Within the entries underneath, how many lines include the string "snapshotter"? State only the number.

═══ Listed records ═══

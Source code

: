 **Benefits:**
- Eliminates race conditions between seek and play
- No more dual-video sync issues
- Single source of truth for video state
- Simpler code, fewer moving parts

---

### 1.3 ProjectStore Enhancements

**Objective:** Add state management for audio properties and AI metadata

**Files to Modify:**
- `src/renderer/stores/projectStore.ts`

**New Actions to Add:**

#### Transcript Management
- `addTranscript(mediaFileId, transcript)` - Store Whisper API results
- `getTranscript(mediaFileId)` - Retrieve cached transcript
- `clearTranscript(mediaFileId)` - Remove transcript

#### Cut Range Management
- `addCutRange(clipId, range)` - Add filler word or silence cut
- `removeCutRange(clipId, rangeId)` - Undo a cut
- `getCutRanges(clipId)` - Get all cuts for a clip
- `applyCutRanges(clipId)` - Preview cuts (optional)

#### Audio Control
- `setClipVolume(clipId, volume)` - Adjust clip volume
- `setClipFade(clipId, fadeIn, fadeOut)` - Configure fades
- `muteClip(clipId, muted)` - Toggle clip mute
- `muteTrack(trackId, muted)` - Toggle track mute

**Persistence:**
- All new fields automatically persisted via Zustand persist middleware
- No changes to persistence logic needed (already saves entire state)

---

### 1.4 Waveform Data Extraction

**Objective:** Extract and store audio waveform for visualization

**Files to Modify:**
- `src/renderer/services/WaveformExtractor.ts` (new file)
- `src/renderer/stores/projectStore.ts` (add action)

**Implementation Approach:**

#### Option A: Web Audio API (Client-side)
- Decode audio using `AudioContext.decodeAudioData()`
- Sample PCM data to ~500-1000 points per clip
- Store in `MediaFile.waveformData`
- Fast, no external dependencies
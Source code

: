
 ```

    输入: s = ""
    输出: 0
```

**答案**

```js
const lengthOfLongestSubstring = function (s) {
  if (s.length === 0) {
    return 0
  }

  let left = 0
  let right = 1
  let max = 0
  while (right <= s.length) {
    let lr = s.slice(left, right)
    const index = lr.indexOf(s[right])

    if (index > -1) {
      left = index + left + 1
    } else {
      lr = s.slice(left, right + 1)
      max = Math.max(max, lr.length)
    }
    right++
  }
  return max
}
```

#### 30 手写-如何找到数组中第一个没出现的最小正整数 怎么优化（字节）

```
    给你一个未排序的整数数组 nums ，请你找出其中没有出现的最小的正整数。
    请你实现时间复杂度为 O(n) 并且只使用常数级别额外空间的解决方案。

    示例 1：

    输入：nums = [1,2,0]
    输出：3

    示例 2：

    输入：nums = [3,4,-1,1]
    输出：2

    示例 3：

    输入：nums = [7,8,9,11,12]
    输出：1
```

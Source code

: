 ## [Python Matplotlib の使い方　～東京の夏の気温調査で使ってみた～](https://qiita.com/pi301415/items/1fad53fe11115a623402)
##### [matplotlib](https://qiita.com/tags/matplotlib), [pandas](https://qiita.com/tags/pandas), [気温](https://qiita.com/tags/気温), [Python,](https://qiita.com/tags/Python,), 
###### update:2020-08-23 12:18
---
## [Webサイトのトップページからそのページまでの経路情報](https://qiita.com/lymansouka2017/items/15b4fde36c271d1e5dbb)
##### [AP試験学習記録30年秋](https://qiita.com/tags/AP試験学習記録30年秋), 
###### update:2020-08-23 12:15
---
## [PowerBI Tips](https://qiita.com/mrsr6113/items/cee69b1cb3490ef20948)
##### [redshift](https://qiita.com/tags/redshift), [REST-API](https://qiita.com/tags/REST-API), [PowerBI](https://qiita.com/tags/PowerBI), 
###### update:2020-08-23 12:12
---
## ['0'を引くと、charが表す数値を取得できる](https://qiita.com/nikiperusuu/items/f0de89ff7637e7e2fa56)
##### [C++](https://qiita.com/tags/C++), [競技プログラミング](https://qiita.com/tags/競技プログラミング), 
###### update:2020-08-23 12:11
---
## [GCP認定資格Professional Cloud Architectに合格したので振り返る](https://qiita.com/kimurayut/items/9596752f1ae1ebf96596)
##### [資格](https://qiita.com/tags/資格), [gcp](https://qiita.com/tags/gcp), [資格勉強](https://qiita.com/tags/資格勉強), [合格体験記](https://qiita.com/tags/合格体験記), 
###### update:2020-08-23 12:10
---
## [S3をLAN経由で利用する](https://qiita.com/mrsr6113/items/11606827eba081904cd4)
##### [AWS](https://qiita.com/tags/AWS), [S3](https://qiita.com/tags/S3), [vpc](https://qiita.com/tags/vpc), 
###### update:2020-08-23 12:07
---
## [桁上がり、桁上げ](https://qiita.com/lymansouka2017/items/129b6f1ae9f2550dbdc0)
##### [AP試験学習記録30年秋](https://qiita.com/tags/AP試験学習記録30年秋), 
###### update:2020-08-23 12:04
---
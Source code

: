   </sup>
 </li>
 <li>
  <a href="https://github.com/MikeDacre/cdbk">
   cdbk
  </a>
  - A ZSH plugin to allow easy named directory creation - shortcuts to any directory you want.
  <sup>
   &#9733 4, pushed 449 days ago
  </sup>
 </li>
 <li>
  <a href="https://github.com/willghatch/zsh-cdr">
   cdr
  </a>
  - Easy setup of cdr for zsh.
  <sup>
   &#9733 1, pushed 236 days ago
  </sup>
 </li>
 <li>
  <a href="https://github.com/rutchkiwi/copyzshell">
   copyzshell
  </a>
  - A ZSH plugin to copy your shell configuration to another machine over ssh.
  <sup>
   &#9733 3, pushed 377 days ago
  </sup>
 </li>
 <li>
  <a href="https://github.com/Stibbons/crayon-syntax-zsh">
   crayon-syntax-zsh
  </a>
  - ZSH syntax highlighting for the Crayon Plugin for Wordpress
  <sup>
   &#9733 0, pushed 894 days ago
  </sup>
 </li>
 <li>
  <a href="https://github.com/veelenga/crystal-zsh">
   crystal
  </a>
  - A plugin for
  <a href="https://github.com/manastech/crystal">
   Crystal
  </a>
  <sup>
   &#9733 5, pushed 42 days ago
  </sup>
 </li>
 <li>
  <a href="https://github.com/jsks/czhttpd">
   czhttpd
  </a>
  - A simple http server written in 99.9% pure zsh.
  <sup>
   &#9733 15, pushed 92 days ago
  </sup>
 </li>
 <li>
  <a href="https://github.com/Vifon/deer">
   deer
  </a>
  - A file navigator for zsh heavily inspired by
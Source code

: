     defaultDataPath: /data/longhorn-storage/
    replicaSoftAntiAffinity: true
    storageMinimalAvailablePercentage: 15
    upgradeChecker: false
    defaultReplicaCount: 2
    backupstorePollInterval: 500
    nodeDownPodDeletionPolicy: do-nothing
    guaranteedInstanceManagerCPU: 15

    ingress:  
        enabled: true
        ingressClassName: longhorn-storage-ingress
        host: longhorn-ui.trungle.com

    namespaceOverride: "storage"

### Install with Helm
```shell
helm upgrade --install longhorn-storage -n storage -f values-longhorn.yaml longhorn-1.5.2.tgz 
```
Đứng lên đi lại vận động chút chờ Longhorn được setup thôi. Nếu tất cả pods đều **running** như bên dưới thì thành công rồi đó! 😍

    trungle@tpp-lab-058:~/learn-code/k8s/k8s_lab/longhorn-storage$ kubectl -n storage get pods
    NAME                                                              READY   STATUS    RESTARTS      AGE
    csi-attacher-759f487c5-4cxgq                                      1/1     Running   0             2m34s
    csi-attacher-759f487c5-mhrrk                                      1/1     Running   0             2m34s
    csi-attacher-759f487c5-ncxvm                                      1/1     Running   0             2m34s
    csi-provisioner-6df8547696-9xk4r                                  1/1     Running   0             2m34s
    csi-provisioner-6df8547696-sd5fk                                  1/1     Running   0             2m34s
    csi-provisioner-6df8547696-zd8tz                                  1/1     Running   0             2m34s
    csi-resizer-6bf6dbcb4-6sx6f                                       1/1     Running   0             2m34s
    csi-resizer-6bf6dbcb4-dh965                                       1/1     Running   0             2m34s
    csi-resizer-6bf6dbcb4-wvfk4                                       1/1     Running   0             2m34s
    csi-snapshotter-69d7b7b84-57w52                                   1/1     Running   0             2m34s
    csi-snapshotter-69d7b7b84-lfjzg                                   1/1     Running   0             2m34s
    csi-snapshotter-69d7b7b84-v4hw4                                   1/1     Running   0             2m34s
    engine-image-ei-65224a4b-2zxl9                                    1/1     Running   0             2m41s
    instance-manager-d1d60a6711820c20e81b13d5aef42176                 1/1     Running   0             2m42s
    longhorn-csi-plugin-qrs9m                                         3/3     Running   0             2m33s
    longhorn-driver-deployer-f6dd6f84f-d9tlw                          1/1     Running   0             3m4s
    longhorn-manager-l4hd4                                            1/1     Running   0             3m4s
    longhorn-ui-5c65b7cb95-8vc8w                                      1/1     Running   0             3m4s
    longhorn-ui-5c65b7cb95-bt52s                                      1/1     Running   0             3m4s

═══

__Answer__. 3